Global Rewards in Restless Multi-Armed Bandits
Naveen Raman, Zheyuan Ryan Shi, Fei Fang
TL;DR
The paper tackles the limitation of separable rewards in restless multi-armed bandits by introducing RMAB-G, which incorporates a global non-separable reward $R_{\glob}$ that can model complex objectives. It develops two index-based approaches, Linear-Whittle and Shapley-Whittle, to approximate the global reward, and proves approximation bounds under certain conditions, while highlighting potential failures for highly non-linear rewards. To overcome these limitations, the authors design adaptive policies—Iterative Linear-Whittle, Iterative Shapley-Whittle, and MCTS-based variants—that incorporate present rewards and plan deeper lookahead.
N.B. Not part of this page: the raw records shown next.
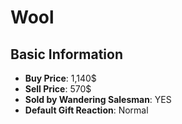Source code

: # Wool

## Basic Information

- **Buy Price**: 1,140$
- **Sell Price**: 570$
- **Sold by Wandering Salesman**: YES
- **Default Gift Reaction**: Normal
Through extensive experiments on synthetic data and real-world food rescue data, these adaptive policies consistently outperform baselines and pre-computed index policies, achieving near-optimal performance in small-scale settings and substantial gains in larger, realistic scenarios. The work advances RMAB research by enabling effective decision-making in problems with global, non-separable rewards and demonstrates practical applicability to resource allocation in food rescue networks.
Abstract
Restless multi-armed bandits (RMAB) extend multi-armed bandits so pulling an arm impacts future states. Despite the success of RMABs, a key limiting assumption is the separability of rewards into a sum across arms. We address this deficiency by proposing restless-multi-armed bandit with global rewards (RMAB-G), a generalization of RMABs to global non-separable rewards. To solve RMAB-G, we develop the Linear- and Shapley-Whittle indices, which extend Whittle indices from RMABs to RMAB-Gs. We prove approximation bounds but also point out how these indices could fail when reward functions are highly non-linear. To overcome this, we propose two sets of adaptive policies: the first computes indices iteratively, and the second combines indices with Monte-Carlo Tree Search (MCTS). Empirically, we demonstrate that our proposed policies outperform baselines and index-based policies with synthetic data and real-world data from food rescue.